Records from a collection
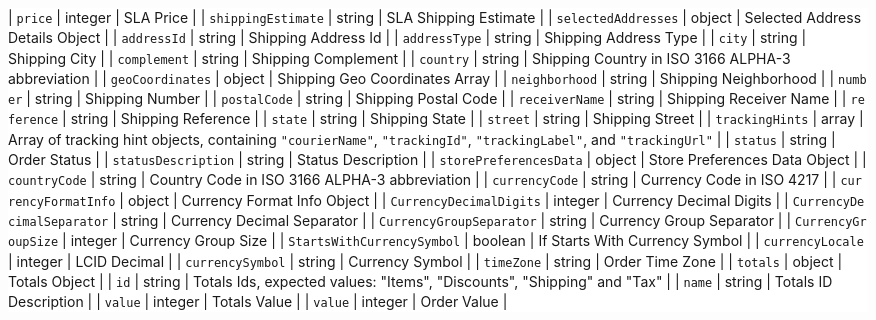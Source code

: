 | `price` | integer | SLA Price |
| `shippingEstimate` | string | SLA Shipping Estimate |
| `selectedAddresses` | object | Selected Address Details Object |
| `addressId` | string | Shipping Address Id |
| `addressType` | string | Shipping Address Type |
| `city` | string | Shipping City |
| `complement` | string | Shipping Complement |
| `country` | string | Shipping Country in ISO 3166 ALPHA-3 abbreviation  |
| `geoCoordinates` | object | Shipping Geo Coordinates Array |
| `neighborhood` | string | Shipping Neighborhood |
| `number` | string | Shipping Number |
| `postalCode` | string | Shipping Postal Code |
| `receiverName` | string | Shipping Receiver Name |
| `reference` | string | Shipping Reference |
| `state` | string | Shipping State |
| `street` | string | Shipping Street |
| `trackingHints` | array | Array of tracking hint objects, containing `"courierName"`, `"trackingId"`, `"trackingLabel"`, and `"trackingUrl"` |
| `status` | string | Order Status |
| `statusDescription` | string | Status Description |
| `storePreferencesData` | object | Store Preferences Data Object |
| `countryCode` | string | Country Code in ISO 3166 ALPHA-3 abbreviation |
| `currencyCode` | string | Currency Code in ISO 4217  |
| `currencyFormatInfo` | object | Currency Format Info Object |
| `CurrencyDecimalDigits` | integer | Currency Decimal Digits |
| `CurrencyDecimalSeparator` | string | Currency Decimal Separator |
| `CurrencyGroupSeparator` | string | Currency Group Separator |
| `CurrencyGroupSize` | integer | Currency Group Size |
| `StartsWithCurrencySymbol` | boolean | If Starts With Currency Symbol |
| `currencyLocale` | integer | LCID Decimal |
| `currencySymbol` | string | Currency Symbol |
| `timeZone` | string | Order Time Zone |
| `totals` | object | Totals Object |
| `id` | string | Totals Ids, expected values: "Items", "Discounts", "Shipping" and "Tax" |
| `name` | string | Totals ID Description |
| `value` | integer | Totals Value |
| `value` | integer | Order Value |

...

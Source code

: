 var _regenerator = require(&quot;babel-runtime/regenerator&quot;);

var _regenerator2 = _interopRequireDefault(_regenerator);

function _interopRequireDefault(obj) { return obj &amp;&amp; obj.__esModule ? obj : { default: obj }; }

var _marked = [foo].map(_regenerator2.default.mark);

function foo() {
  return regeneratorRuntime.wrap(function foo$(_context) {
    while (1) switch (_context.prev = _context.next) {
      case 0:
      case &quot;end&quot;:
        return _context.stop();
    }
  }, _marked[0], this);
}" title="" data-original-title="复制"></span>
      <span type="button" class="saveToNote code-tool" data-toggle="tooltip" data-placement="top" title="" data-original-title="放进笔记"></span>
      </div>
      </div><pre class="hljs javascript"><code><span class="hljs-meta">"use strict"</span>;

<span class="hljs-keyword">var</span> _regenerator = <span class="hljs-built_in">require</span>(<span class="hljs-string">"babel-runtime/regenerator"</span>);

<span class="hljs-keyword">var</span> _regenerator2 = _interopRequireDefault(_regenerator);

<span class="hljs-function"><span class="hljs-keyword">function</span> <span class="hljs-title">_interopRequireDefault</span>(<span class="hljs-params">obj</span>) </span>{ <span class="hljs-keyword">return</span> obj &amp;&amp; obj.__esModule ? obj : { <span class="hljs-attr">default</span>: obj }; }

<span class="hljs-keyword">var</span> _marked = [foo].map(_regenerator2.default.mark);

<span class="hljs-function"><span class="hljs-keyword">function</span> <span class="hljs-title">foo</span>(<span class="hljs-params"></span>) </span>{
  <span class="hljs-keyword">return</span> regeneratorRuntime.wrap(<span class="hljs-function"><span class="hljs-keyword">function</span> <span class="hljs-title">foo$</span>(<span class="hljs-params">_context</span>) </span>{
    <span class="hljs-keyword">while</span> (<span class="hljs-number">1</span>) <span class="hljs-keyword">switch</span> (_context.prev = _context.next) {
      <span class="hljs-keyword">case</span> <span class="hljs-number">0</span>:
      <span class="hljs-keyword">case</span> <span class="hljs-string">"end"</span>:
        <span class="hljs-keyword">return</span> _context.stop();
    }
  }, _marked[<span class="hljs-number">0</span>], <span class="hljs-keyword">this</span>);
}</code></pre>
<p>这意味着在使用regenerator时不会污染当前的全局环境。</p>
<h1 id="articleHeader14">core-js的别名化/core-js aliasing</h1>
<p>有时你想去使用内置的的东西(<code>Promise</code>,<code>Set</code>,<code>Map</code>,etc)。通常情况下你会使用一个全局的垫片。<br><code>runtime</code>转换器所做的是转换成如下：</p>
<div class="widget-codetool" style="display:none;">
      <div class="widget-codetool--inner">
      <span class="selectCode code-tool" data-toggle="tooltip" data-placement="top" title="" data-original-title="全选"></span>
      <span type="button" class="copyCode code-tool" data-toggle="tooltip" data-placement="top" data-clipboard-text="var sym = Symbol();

**THE PROBLEM:**
Could you return exactly the lines above from the line with "Postal Code |" to the line with "Order Value |", both included, and nothing else?

**REPLY TO THE TASK:**
| `postalCode` | string | Shipping Postal Code |
| `receiverName` | string | Shipping Receiver Name |
| `reference` | string | Shipping Reference |
| `state` | string | Shipping State |
| `street` | string | Shipping Street |
| `trackingHints` | array | Array of tracking hint objects, containing `"courierName"`, `"trackingId"`, `"trackingLabel"`, and `"trackingUrl"` |
| `status` | string | Order Status |
| `statusDescription` | string | Status Description |
| `storePreferencesData` | object | Store Preferences Data Object |
| `countryCode` | string | Country Code in ISO 3166 ALPHA-3 abbreviation |
| `currencyCode` | string | Currency Code in ISO 4217  |
| `currencyFormatInfo` | object | Currency Format Info Object |
| `CurrencyDecimalDigits` | integer | Currency Decimal Digits |
| `CurrencyDecimalSeparator` | string | Currency Decimal Separator |
| `CurrencyGroupSeparator` | string | Currency Group Separator |
| `CurrencyGroupSize` | integer | Currency Group Size |
| `StartsWithCurrencySymbol` | boolean | If Starts With Currency Symbol |
| `currencyLocale` | integer | LCID Decimal |
| `currencySymbol` | string | Currency Symbol |
| `timeZone` | string | Order Time Zone |
| `totals` | object | Totals Object |
| `id` | string | Totals Ids, expected values: "Items", "Discounts", "Shipping" and "Tax" |
| `name` | string | Totals ID Description |
| `value` | integer | Totals Value |
| `value` | integer | Order Value |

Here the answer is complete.